João F. Gomes ISEL. Instituto Superior de Engenharia de Lisboa, Área Departamental de Engenharia Química - CERENA. Centro de Recursos Naturais e Ambiente, Instituto Superior Técnico, Universidade de Lisboa https://orcid.org/0000-0003-2579-6669
Rosa M. Miranda UNIDEMI. Departamento de Engenharia Mecânica e Industrial, Faculdade de Ciências e Tecnologia, Universidade NOVA de Lisboa https://orcid.org/0000-0002-6551-9677
Juan A. Porro Centro Láser UPM, Universidad Politécnica de Madrid https://orcid.org/0000-0001-5260-527X
José L. Ocaña Centro Láser UPM, Universidad Politécnica de Madrid https://orcid.org/0000-0001-9263-8404

DOI:

https://doi.org/10.3989/revmetalm.104

Keywords:

AA6061, AISI304, Laser shock peening, Nanoparticles, Ti6Al4V

Abstract

This paper describes an experimental study on the emission of nanometric size particles during laser shock processing of metallic materials: stainless steel, aluminum and titanium alloys which are the most common ones processed by this technique. The emission of nanometric size particles was confirmed to consist of aggregates composed of smaller spherical particles in the range of 10-20 nm, covered by a small concentric “layer” probably of metal oxides. The analysis of the nanoparticles showed the presence of the main elements present in the tested alloys as well as high oxygen content, which is another indication of the presence of oxides of Fe, Al and Ti. The amount of emitted nanoparticles, showed considerable increases over the baseline measured for the working environment, and these increases correspond to the more intense pulses of the laser beam.

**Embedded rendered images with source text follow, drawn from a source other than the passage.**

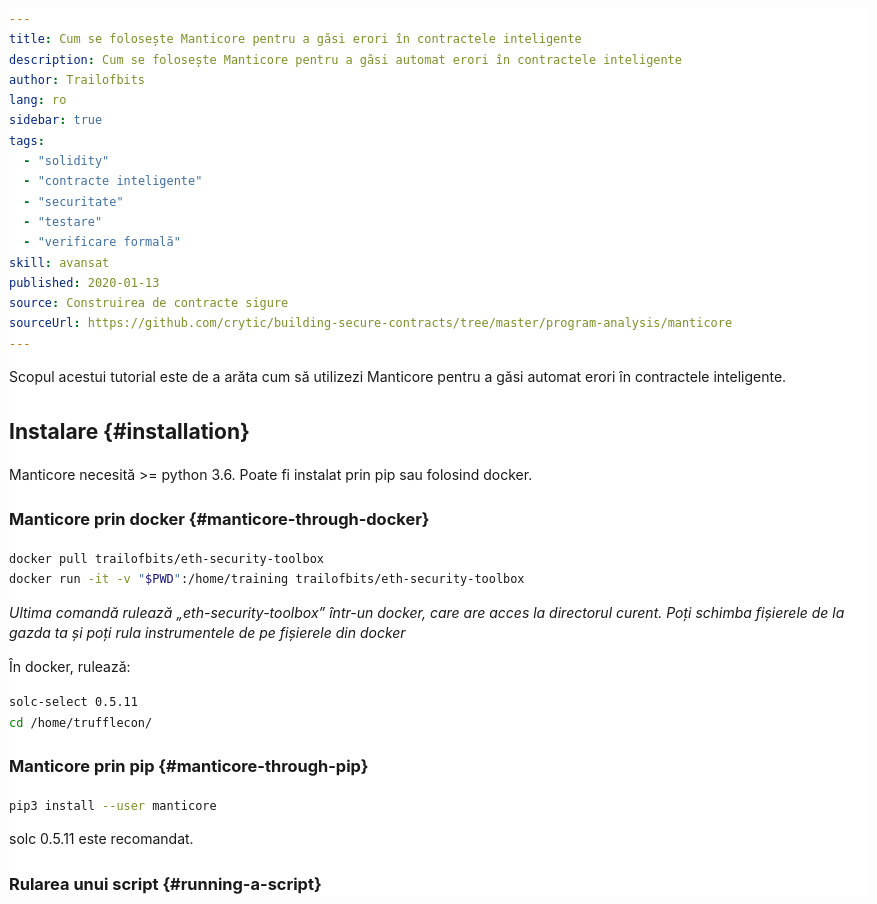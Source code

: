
 ```yaml
---
title: Cum se folosește Manticore pentru a găsi erori în contractele inteligente
description: Cum se folosește Manticore pentru a găsi automat erori în contractele inteligente
author: Trailofbits
lang: ro
sidebar: true
tags:
  - "solidity"
  - "contracte inteligente"
  - "securitate"
  - "testare"
  - "verificare formală"
skill: avansat
published: 2020-01-13
source: Construirea de contracte sigure
sourceUrl: https://github.com/crytic/building-secure-contracts/tree/master/program-analysis/manticore
---
```


Scopul acestui tutorial este de a arăta cum să utilizezi Manticore pentru a găsi automat erori în contractele inteligente.

## Instalare {#installation}

Manticore necesită >= python 3.6. Poate fi instalat prin pip sau folosind docker.

### Manticore prin docker {#manticore-through-docker}

```bash
docker pull trailofbits/eth-security-toolbox
docker run -it -v "$PWD":/home/training trailofbits/eth-security-toolbox
```

_Ultima comandă rulează „eth-security-toolbox” într-un docker, care are acces la directorul curent. Poți schimba fișierele de la gazda ta și poți rula instrumentele de pe fișierele din docker_

În docker, rulează:

```bash
solc-select 0.5.11
cd /home/trufflecon/
```

### Manticore prin pip {#manticore-through-pip}

```bash
pip3 install --user manticore
```

solc 0.5.11 este recomandat.

### Rularea unui script {#running-a-script}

The material density was seen to highly affect the quantity of emitted nanoparticles. During LSP of aluminium alloy (the lighter material) a large quantity of nanoparticles was measured, while in LSP of stainless steel few nanoparticles were observed, and this is the denser material, among the three tested. Titanium alloy results in intermediate values. The study of these emissions is innovative and relevant for industrial environments where the manufacturing process is in use.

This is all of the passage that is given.